To add to what was hs been said about non reforming molls in the show up to this episode, neither Molly (Riddler’s henchwoman) from the very first story, or Queenie, from the first Joker story, renounce their evil ways.
According to Joel Eisner’s THE GREAT BAT-BOOK, MacDowall had always intended to do more Bookworm stories but they could never find time in his schedule for them. Pity, because I too would have loved to see more of him..
My biggest problem with the plot was that Bookworm’s “Plot A” would never have worked anyway. First, Lydia did what has to be the world’s clumsiest job at planting a bomb…she just casually tosses it onto the front passenger seat of the Batmobile. Even if the Batmobile hadn’t had its own bomb detector, as soon as the Dynamic Duo left police headquarters to get into the car, they would have found it, learned it was a bomb and gotten rid of it. And, if she’d concealed it better…and the car didn’t have its own bomb detector…then, when it blew up, it would not only have killed Batman and Robin, it would also have wrecked the Batmobile itself. No Batmobile, no Bat-Beam to break into the library vault. So it would have done Bookworm no good at all no matter what.
@21: I don’t think the bomb was meant to actually kill the Duo, but rather, to get their attention and clue them in to the “blow up a bridge” part of the scheme. It just got their attention differently than expected.
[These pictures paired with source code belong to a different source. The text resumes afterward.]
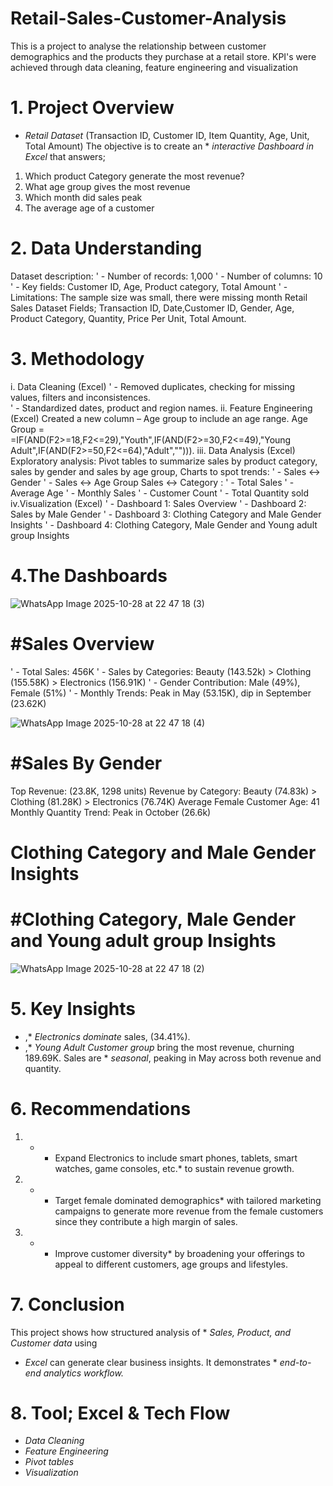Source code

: 
# Retail-Sales-Customer-Analysis
This is a project to analyse the relationship between customer demographics and the products they purchase at a retail store. KPI's were achieved through data cleaning, feature engineering and visualization

# 1. Project Overview
* *Retail Dataset* (Transaction ID, Customer ID, Item Quantity, Age, Unit, Total Amount) The objective is to create an * *interactive Dashboard in Excel* that answers;
1. Which product Category generate the most revenue?
2. What age group gives the most revenue
3. Which month did sales peak
4. The average age of a customer

# 2. Data Understanding
 Dataset description: 
' -	Number of records: 1,000
' -	Number of columns: 10
' -	Key fields: Customer ID, Age, Product category, Total Amount 
' -	Limitations: The sample size was small, there were missing month
Retail Sales Dataset
Fields; Transaction ID, Date,Customer ID, Gender, Age, Product Category, Quantity, Price Per Unit, Total Amount.

# 3. Methodology
i. Data Cleaning (Excel)
 ' - Removed duplicates, checking for missing values, filters and inconsistences.  
 ' - Standardized dates, product and region names.
ii. Feature Engineering (Excel)
    Created a new column – Age group to include an age range. Age Group = =IF(AND(F2>=18,F2<=29),"Youth",IF(AND(F2>=30,F2<=49),"Young     Adult",IF(AND(F2>=50,F2<=64),"Adult",""))).
iii. Data Analysis (Excel)
Exploratory analysis: Pivot tables to summarize sales by product category, sales by gender and sales by age group, Charts to spot trends:
 ' - Sales ↔ Gender
 ' - Sales ↔ Age Group
Sales ↔ Category :
 ' - Total Sales
 ' - Average Age
 ' - Monthly Sales
 ' - Customer Count
 ' - Total Quantity sold
iv.Visualization (Excel)
 ' - Dashboard 1: Sales Overview
 ' - Dashboard 2: Sales by Male Gender
 ' - Dashboard 3: Clothing Category and Male Gender Insights
 ' - Dashboard 4: Clothing Category, Male Gender and Young adult group Insights

# 4.The Dashboards







![WhatsApp Image 2025-10-28 at 22 47 18 (3)](https://github.com/user-attachments/assets/05355c8c-b563-4b7f-921c-2f5b5d27fc6c)











# #Sales Overview
 ' -  Total Sales: 456K
 ' -  Sales by Categories: Beauty (143.52k) > Clothing (155.58K) > Electronics (156.91K)
 ' -  Gender Contribution: Male (49%), Female (51%)
 ' -  Monthly Trends: Peak in May (53.15K), dip in September (23.62K)







![WhatsApp Image 2025-10-28 at 22 47 18 (4)](https://github.com/user-attachments/assets/5c3200d5-81ac-44de-882d-9dd7d6fc62db)












# #Sales By Gender
Top Revenue: (23.8K, 1298 units)
Revenue by Category: Beauty (74.83k) > Clothing (81.28K) > Electronics (76.74K)
Average Female Customer Age: 41
Monthly Quantity Trend: Peak in October (26.6k)




# Clothing Category and Male Gender Insights
# #Clothing Category, Male Gender and Young adult group Insights









![WhatsApp Image 2025-10-28 at 22 47 18 (2)](https://github.com/user-attachments/assets/0d4077e7-ea58-40ff-94a9-c8343c8c4e5b)












# 5. Key Insights
- ,* *Electronics dominate* sales, (34.41%).
- ,* *Young Adult Customer group* bring the most revenue, churning 189.69K.
Sales are * *seasonal*, peaking in May across both revenue and quantity.

# 6. Recommendations
1.  * *	Expand Electronics to include smart phones, tablets, smart watches, game consoles, etc.* to sustain revenue growth.
2. * *	Target female dominated demographics* with tailored marketing campaigns to generate more revenue from the female customers since          they contribute a high margin of sales.
3. * * Improve customer diversity* by broadening your offerings to appeal to different customers, age groups and lifestyles.

# 7. Conclusion
This project shows how structured analysis of * *Sales, Product, and Customer data* using
* *Excel* can generate clear business insights.
It demonstrates * *end-to-end analytics workflow.*

# 8. Tool; Excel & Tech Flow
* *Data Cleaning*
* *Feature Engineering*
* *Pivot tables*
* *Visualization*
David Peattie: I think that Bookworm would have weathered the loss of the Batmobile if it also meant that Batman and Robin themselves were no longer around to vex him……. :)
—Keith R.A. DeCandido
krad: oh, for sure he wanted to get rid of Batman and Robin. But the whole point of his doing so was to get his hands on the Batmobile’s Bat-Beam to get into that library vault, so wrecking the Batmobile would still seem to me to be counter-productive. Now, if the show had been written to say that the Bookworm expected them to find the bomb and dispose of it, as a way of leading them into a trap, that would have made more sense.
Francine York, the actress who played Lydia Limpet in this episode, passed away today. She was 80.